**PROVIDED RECORDS:**
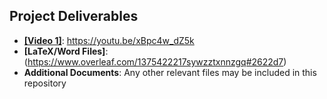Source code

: ## Project Deliverables

- **[[Video 1]]([url](https://youtu.be/xBpc4w_dZ5k))**: https://youtu.be/xBpc4w_dZ5k
- **[LaTeX/Word Files]**:(https://www.overleaf.com/1375422217sywzztxnnzgq#2622d7)
- **Additional Documents**: Any other relevant files may be included in this repository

**WHAT IS BEING ASKED:** Look above for the line containing "## Project Deliverables"; reproduce it and every line after it through the end of the material, exactly, and nothing else.

**WRITTEN SOLUTION:**
: ## Project Deliverables

- **[[Video 1]]([url](https://youtu.be/xBpc4w_dZ5k))**: https://youtu.be/xBpc4w_dZ5k
- **[LaTeX/Word Files]**:(https://www.overleaf.com/1375422217sywzztxnnzgq#2622d7)
- **Additional Documents**: Any other relevant files may be included in this repository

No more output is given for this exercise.